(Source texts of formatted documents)
BEGIN

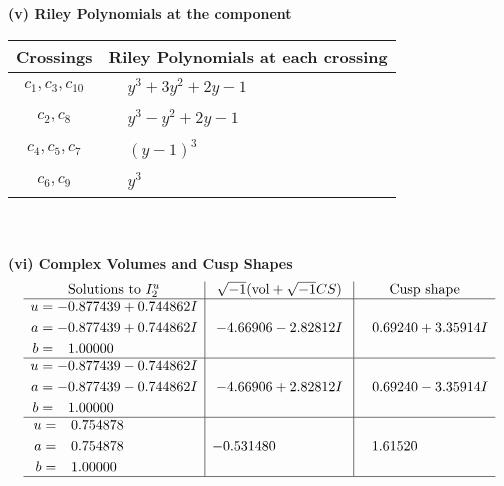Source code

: \documentclass[1p]{elsarticle_modified}
\theoremstyle{definition}
\newcommand{\I}{\sqrt{-1}}
\begin{document}
\flushleft \textbf{(v) Riley Polynomials at the component}\newline \\
\begin{tabular}{m{50pt}|m{274pt}}
Crossings & \hspace{64pt}Riley Polynomials at each crossing \\
\hline $$\begin{aligned}c_{1},c_{3},c_{10}\end{aligned}$$&$\begin{aligned}
&y^3+3 y^2+2 y-1
\end{aligned}$\\
\hline $$\begin{aligned}c_{2},c_{8}\end{aligned}$$&$\begin{aligned}
&y^3- y^2+2 y-1
\end{aligned}$\\
\hline $$\begin{aligned}c_{4},c_{5},c_{7}\end{aligned}$$&$\begin{aligned}
&(y-1)^3
\end{aligned}$\\
\hline $$\begin{aligned}c_{6},c_{9}\end{aligned}$$&$\begin{aligned}
&y^3
\end{aligned}$\\
\hline
\end{tabular}\\~\\
\newpage\flushleft \textbf{(vi) Complex Volumes and Cusp Shapes}
$$\begin{array}{c|c|c}  
\text{Solutions to }I^u_{2}& \I (\text{vol} + \sqrt{-1}CS) & \text{Cusp shape}\\
 \hline 
\begin{aligned}
u &= -0.877439 + 0.744862 I \\
a &= -0.877439 + 0.744862 I \\
b &= \phantom{-}1.00000\phantom{ +0.000000I}\end{aligned}
 & -4.66906 - 2.82812 I & \phantom{-}0.69240 + 3.35914 I \\ \hline\begin{aligned}
u &= -0.877439 - 0.744862 I \\
a &= -0.877439 - 0.744862 I \\
b &= \phantom{-}1.00000\phantom{ +0.000000I}\end{aligned}
 & -4.66906 + 2.82812 I & \phantom{-}0.69240 - 3.35914 I \\ \hline\begin{aligned}
u &= \phantom{-}0.754878\phantom{ +0.000000I} \\
a &= \phantom{-}0.754878\phantom{ +0.000000I} \\
b &= \phantom{-}1.00000\phantom{ +0.000000I}\end{aligned}
 & -0.531480\phantom{ +0.000000I} & \phantom{-}1.61520\phantom{ +0.000000I}\\
 \hline 
 \end{array}$$\newpage
\end{document}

END

◆ EXERCISE PROMPT: An unchanged copy of the data, images excluded, is all that should be given.

◆ OUTPUT:
Source code

: \documentclass[1p]{elsarticle_modified}
\theoremstyle{definition}
\newcommand{\I}{\sqrt{-1}}
\begin{document}
\flushleft \textbf{(v) Riley Polynomials at the component}\newline \\
\begin{tabular}{m{50pt}|m{274pt}}
Crossings & \hspace{64pt}Riley Polynomials at each crossing \\
\hline $$\begin{aligned}c_{1},c_{3},c_{10}\end{aligned}$$&$\begin{aligned}
&y^3+3 y^2+2 y-1
\end{aligned}$\\
\hline $$\begin{aligned}c_{2},c_{8}\end{aligned}$$&$\begin{aligned}
&y^3- y^2+2 y-1
\end{aligned}$\\
\hline $$\begin{aligned}c_{4},c_{5},c_{7}\end{aligned}$$&$\begin{aligned}
&(y-1)^3
\end{aligned}$\\
\hline $$\begin{aligned}c_{6},c_{9}\end{aligned}$$&$\begin{aligned}
&y^3
\end{aligned}$\\
\hline
\end{tabular}\\~\\
\newpage\flushleft \textbf{(vi) Complex Volumes and Cusp Shapes}
$$\begin{array}{c|c|c}  
\text{Solutions to }I^u_{2}& \I (\text{vol} + \sqrt{-1}CS) & \text{Cusp shape}\\
 \hline 
\begin{aligned}
u &= -0.877439 + 0.744862 I \\
a &= -0.877439 + 0.744862 I \\
b &= \phantom{-}1.00000\phantom{ +0.000000I}\end{aligned}
 & -4.66906 - 2.82812 I & \phantom{-}0.69240 + 3.35914 I \\ \hline\begin{aligned}
u &= -0.877439 - 0.744862 I \\
a &= -0.877439 - 0.744862 I \\
b &= \phantom{-}1.00000\phantom{ +0.000000I}\end{aligned}
 & -4.66906 + 2.82812 I & \phantom{-}0.69240 - 3.35914 I \\ \hline\begin{aligned}
u &= \phantom{-}0.754878\phantom{ +0.000000I} \\
a &= \phantom{-}0.754878\phantom{ +0.000000I} \\
b &= \phantom{-}1.00000\phantom{ +0.000000I}\end{aligned}
 & -0.531480\phantom{ +0.000000I} & \phantom{-}1.61520\phantom{ +0.000000I}\\
 \hline 
 \end{array}$$\newpage
\end{document}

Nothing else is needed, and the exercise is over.